§ **Work order**
Pull out each line of the data that includes the word "begin".

§ **Materials provided**

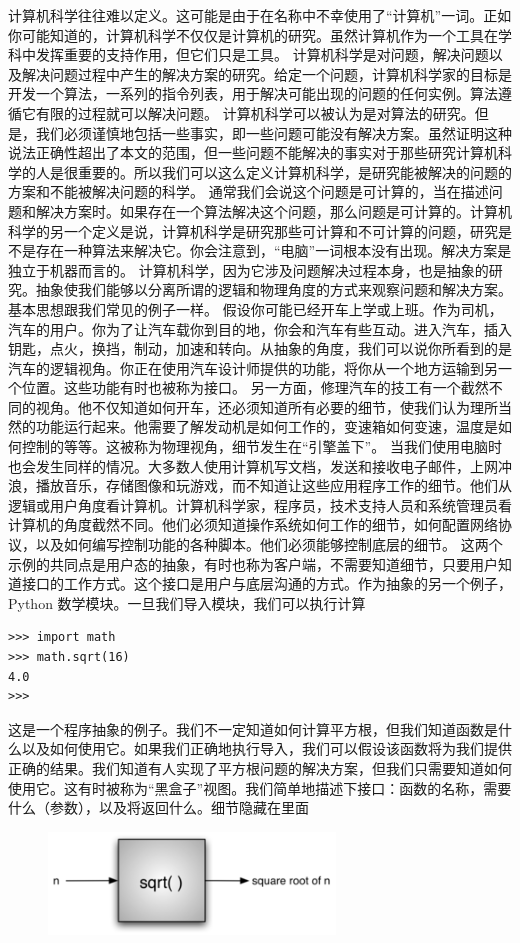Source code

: \documentclass[10pt,a4paper]{article}
\begin{document}
计算机科学往往难以定义。这可能是由于在名称中不幸使用了“计算机”一词。正如你可能知道的，计算机科学不仅仅是计算机的研究。虽然计算机作为一个工具在学科中发挥重要的支持作用，但它们只是工具。
计算机科学是对问题，解决问题以及解决问题过程中产生的解决方案的研究。给定一个问题，计算机科学家的目标是开发一个算法，一系列的指令列表，用于解决可能出现的问题的任何实例。算法遵循它有限的过程就可以解决问题。
计算机科学可以被认为是对算法的研究。但是，我们必须谨慎地包括一些事实，即一些问题可能没有解决方案。虽然证明这种说法正确性超出了本文的范围，但一些问题不能解决的事实对于那些研究计算机科学的人是很重要的。所以我们可以这么定义计算机科学，是研究能被解决的问题的方案和不能被解决问题的科学。
通常我们会说这个问题是可计算的，当在描述问题和解决方案时。如果存在一个算法解决这个问题，那么问题是可计算的。计算机科学的另一个定义是说，计算机科学是研究那些可计算和不可计算的问题，研究是不是存在一种算法来解决它。你会注意到，“电脑”一词根本没有出现。解决方案是独立于机器而言的。
计算机科学，因为它涉及问题解决过程本身，也是抽象的研究。抽象使我们能够以分离所谓的逻辑和物理角度的方式来观察问题和解决方案。基本思想跟我们常见的例子一样。
假设你可能已经开车上学或上班。作为司机，汽车的用户。你为了让汽车载你到目的地，你会和汽车有些互动。进入汽车，插入钥匙，点火，换挡，制动，加速和转向。从抽象的角度，我们可以说你所看到的是汽车的逻辑视角。你正在使用汽车设计师提供的功能，将你从一个地方运输到另一个位置。这些功能有时也被称为接口。
另一方面，修理汽车的技工有一个截然不同的视角。他不仅知道如何开车，还必须知道所有必要的细节，使我们认为理所当然的功能运行起来。他需要了解发动机是如何工作的，变速箱如何变速，温度是如何控制的等等。这被称为物理视角，细节发生在“引擎盖下”。
当我们使用电脑时也会发生同样的情况。大多数人使用计算机写文档，发送和接收电子邮件，上网冲浪，播放音乐，存储图像和玩游戏，而不知道让这些应用程序工作的细节。他们从逻辑或用户角度看计算机。计算机科学家，程序员，技术支持人员和系统管理员看计算机的角度截然不同。他们必须知道操作系统如何工作的细节，如何配置网络协议，以及如何编写控制功能的各种脚本。他们必须能够控制底层的细节。
这两个示例的共同点是用户态的抽象，有时也称为客户端，不需要知道细节，只要用户知道接口的工作方式。这个接口是用户与底层沟通的方式。作为抽象的另一个例子，Python 数学模块。一旦我们导入模块，我们可以执行计算
\begin{lstlisting}
>>> import math
>>> math.sqrt(16)
4.0
>>>
\end{lstlisting}

这是一个程序抽象的例子。我们不一定知道如何计算平方根，但我们知道函数是什么以及如何使用它。如果我们正确地执行导入，我们可以假设该函数将为我们提供正确的结果。我们知道有人实现了平方根问题的解决方案，但我们只需要知道如何使用它。这有时被称为“黑盒子”视图。我们简单地描述下接口：函数的名称，需要什么（参数），以及将返回什么。细节隐藏在里面
\begin{figure}[htbp]
\centering
\includegraphics[width=3in]{images/blackbox.png}
\end{figure}
\end{document}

§ **Finished exercise**
\begin{document}
\begin{lstlisting}
\begin{figure}[htbp]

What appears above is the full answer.